**Data records:**
"""
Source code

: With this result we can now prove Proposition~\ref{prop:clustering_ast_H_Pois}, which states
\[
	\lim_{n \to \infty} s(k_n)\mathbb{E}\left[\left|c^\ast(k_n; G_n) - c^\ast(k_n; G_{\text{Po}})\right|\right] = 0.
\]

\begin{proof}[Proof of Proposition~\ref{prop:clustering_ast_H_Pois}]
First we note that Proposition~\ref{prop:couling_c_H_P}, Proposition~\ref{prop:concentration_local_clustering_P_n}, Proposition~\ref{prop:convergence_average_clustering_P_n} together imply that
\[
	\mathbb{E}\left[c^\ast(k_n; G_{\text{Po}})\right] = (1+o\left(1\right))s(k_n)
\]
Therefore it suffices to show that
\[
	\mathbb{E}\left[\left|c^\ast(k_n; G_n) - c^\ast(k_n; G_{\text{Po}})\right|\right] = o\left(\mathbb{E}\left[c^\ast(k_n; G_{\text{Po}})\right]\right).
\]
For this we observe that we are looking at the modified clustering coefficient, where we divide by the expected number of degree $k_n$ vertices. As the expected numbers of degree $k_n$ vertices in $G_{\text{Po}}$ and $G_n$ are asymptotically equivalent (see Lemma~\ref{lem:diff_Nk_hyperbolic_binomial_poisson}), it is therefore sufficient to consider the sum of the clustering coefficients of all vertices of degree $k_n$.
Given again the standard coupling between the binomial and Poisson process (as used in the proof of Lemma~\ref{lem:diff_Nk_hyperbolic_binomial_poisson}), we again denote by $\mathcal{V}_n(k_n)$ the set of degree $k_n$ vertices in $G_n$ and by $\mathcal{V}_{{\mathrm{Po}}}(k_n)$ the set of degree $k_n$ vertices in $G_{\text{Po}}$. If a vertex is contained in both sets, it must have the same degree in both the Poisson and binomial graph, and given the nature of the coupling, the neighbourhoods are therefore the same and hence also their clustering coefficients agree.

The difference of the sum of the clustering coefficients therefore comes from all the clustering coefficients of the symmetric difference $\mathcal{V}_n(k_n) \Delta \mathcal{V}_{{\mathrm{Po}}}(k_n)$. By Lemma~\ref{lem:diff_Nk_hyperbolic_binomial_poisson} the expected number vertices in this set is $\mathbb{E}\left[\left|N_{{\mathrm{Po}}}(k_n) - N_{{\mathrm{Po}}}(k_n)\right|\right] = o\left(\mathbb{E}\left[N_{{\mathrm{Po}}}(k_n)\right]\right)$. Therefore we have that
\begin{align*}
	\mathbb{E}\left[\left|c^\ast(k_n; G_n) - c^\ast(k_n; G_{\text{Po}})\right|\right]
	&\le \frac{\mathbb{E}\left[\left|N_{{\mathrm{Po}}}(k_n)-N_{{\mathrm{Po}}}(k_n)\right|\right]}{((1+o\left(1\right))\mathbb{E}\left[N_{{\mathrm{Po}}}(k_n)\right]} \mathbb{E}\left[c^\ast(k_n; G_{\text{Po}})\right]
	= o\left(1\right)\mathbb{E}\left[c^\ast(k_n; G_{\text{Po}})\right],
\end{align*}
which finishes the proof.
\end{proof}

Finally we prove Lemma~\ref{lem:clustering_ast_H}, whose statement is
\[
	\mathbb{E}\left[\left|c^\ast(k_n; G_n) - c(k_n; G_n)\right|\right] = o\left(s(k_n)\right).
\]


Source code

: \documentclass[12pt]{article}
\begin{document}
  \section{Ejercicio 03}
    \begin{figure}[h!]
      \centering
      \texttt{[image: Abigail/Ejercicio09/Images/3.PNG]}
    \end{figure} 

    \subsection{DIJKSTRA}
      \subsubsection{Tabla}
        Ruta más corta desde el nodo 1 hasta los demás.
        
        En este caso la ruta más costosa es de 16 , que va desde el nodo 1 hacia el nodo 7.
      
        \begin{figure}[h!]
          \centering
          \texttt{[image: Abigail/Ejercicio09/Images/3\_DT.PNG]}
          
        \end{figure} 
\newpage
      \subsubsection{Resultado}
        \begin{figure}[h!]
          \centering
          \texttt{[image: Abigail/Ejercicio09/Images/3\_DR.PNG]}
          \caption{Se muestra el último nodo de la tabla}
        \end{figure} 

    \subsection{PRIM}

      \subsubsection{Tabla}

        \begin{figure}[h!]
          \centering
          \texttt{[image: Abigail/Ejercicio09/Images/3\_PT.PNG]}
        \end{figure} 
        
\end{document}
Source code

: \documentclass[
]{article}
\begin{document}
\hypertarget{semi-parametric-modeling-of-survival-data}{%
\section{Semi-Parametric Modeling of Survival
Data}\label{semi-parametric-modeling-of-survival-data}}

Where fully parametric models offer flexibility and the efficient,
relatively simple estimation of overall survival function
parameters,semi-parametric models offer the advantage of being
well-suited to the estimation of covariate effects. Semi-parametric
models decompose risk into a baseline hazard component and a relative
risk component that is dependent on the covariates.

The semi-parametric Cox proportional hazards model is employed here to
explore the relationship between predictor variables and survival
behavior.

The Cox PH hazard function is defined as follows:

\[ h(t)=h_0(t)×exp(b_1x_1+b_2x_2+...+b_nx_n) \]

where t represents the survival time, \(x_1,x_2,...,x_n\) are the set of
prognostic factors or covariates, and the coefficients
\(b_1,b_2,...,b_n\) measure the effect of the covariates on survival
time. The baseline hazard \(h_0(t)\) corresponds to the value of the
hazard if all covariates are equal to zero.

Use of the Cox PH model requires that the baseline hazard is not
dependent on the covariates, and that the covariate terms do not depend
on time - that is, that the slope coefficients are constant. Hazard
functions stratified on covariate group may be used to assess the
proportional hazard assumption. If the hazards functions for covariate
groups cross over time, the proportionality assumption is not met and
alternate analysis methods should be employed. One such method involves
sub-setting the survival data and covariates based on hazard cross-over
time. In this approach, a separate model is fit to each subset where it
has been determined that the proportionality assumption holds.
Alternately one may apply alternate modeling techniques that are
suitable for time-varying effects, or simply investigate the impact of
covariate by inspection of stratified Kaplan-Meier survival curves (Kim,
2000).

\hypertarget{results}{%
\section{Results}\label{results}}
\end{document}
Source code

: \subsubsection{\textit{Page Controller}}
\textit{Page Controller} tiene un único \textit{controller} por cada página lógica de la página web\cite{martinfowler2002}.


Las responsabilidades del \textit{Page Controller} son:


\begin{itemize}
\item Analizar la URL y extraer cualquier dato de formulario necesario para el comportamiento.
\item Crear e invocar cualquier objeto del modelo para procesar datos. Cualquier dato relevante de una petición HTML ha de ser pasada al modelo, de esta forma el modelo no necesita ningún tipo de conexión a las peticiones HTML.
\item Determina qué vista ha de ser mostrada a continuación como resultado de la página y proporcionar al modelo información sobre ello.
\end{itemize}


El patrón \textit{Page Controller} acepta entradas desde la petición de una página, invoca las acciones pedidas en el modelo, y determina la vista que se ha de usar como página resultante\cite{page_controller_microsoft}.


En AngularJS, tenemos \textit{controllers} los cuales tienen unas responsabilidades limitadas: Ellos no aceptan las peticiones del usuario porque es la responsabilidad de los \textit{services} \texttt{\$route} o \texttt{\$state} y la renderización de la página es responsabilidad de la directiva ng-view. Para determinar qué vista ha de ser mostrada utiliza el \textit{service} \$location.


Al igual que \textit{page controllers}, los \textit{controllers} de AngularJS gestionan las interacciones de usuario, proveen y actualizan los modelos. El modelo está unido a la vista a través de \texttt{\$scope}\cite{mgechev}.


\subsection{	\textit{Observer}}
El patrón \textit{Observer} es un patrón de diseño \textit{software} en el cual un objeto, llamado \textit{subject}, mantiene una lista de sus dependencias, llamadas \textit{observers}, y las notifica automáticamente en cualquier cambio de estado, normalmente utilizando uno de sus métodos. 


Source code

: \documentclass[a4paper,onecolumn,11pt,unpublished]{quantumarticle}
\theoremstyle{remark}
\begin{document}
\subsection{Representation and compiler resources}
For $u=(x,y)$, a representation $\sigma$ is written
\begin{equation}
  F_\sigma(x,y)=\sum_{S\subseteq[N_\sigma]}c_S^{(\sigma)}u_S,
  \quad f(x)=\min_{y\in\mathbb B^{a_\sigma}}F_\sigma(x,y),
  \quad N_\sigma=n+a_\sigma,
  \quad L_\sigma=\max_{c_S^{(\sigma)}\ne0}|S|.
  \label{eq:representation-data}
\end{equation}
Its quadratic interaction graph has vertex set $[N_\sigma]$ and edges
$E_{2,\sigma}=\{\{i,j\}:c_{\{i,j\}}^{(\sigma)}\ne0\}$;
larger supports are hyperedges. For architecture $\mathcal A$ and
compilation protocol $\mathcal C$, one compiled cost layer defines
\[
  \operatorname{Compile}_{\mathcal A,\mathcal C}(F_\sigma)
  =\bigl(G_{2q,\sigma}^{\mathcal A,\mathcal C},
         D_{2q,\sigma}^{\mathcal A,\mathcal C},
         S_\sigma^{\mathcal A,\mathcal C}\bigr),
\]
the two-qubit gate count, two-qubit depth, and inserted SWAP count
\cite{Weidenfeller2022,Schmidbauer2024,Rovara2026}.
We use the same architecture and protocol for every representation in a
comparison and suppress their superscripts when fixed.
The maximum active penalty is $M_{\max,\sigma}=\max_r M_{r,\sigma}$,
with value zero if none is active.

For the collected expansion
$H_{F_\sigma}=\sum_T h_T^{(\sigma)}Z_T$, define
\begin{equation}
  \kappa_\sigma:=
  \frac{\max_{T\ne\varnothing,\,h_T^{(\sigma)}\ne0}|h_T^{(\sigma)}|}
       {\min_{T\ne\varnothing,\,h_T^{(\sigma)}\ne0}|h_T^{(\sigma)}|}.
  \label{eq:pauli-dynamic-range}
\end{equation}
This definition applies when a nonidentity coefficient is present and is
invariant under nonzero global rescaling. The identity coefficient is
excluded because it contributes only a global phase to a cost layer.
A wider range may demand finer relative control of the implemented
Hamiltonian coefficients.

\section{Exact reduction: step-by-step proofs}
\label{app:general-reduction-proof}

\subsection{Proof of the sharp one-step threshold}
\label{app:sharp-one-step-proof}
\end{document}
"""
**ASSIGNMENT:**
From the entries above, extract every line where the word "layer" appears.

**EXERCISE RESULT:**
compilation protocol $\mathcal C$, one compiled cost layer defines
excluded because it contributes only a global phase to a cost layer.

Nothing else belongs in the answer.